In lieu of an abstract, here is a brief excerpt of the content:

Reviewed by:
  • The Black Maria by Aracelis Girmay
  • Sokunthary Svay (bio)
Aracelis Girmay. The Black Maria. BOA Editions.

The Black Maria, the third poetry collection by award-winning poet Aracelis Girmay, explores the concept of blackness through space and time. As a color, black is defined as devoid of light, but Girmay’s poetry seeks to acknowledge blackness in its many forms by bringing black stories into the light. Black bodies of water coincide with black bodies of history that have crossed dark seas or died making the journeys. Regarding contemporary blackness and its unmistakable connection to violence, the term “the black maria” functions as a larger allegory for black bodies dehumanized by police. Girmay explores ways and circumstances black bodies (of many kinds) become mistaken for something else. This book conceptualizes the need to include black bodies in our remembrances and find ways to honor them.

In the first section, Girmay takes an interest in the sounds of the seas and heritage, as evidenced in her created word and poem title “elelegy.” In her footnote to this title, she describes her conjured word as a means “to place itself in both the English elegiac tradition and the ulalatory traditions of grieving and joy in cultures of North and East Africa.” Girmay establishes symbolic uses for punctuation marks as bodies of history. In the poem “to the sea (any),” the periods function as reminders, like dots punctured on a map of the African trade route to immortalize those who crossed or died at sea: “I mark, obsessively, / the route, / the family-piercing / of the map in place after place . . . a series of holes scar the paper with space / nearly flooded by you.” In between stanzas, the sea is demarcated by lines either in the form of slashes or em dashes. In “to the sea near lampedusa,” the lines are interrupted by commas, some directly after a word or lingering between stanzas:

for the eyes we closed for safety & distance for       ’ the freedom we wasted on things   ’

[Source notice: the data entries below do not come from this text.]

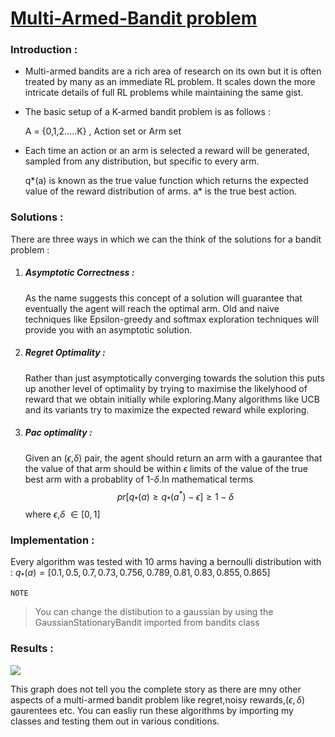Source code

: # [Multi-Armed-Bandit problem](https://en.wikipedia.org/wiki/Multi-armed_bandit)

### Introduction : 
* Multi-armed bandits are a rich area of research on its own but it is often treated by many as an immediate RL problem. It scales down the more intricate details of full RL problems while maintaining the same gist.
* The basic setup of a K-armed bandit problem is as follows :
 
     A = {0,1,2.....K} , Action set or Arm set
* Each time an action or an arm is selected a reward will be generated, sampled from any distribution, but specific to every arm.

    q*(a) is known as the true value function which returns the expected value of the reward distribution of arms.
    a* is the true best action.
    
    
### Solutions : 

There are three ways in which we can the think of the solutions for a bandit problem :

1. ##### Asymptotic Correctness : 
      As the name suggests this concept of a solution will guarantee that eventually the agent will reach the optimal arm. Old and naive techniques like Epsilon-greedy and softmax exploration techniques will provide you with an asymptotic solution.
      
2. ##### Regret Optimality : 
      Rather than just asymptotically converging towards the solution this puts up another level of optimality by trying to maximise the likelyhood of reward that we obtain initially while exploring.Many algorithms like UCB and its variants try to maximize the expected reward while exploring.
     
3. ##### Pac optimality : 
      Given an ($\epsilon$,$\delta$) pair, the agent should return an arm with a gaurantee that the value of that arm should be within $\epsilon$ limits of the value of the true best arm with a probablity of 1-$\delta$.In mathematical terms 
 $$pr[q_*(a) \geq q_*(a^*) - \epsilon] \geq 1 - \delta $$
 where $\epsilon$,$\delta$ $\in [0,1]$
 
 ### Implementation :  
 
 Every algorithm was tested with 10 arms having a bernoulli distribution with : 
 $q_*(a) = [0.1, 0.5, 0.7, 0.73, 0.756, 0.789, 0.81, 0.83, 0.855, 0.865]$
 
 `NOTE`
>  You can change the distibution to a gaussian by using the GaussianStationaryBandit imported from bandits class
 
 ### Results : 
 
 ![](https://i.imgur.com/eLYVDfb.png)

This graph does not tell you the complete story as there are mny other aspects of a multi-armed bandit problem like regret,noisy rewards,$(\epsilon,\delta)$ gaurentees etc.
You can easliy run these algorithms by importing my classes and testing them out in various conditions.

They break up lines and even stand alone as lines. This remarkable technique is reminiscent of the use of breath marks in music scores to remind musicians how to phrase a passage without losing their breath. Girmay uses the comma more specifically as connectors of one poetic line to another, one African life to another. Visually, they look like waves, lifelines. One can hear the musicality of the punctuation as undulating waves of the past, the masses that were taken out to sea.

The first page of the second portion of the book, titled “black maria” offers a [End Page 186] useful Merriam-Webster definition. The term “mare” refers to “any of several mostly flat dark areas of considerable extent on the surface of the moon or Mars.” Astronomers mistook the lunar features, as seen through their telescopes, for seas, referring to them as “black maria” (“maria” being the plural of “mare”). In a larger sense, the bodies of (outer) space and water are occupied by the misconceptions of those in power, whether scientists, imperial powers, or law enforcement. This section names historical events and specific Black individuals, from Neil deGrasse Tyson seeking out the mysteries of the cosmos as a budding astronomer to young Black men dying at the hands of man-made institutions. Girmay gives us pause to consider the ways her words suggest all these nuances in our language.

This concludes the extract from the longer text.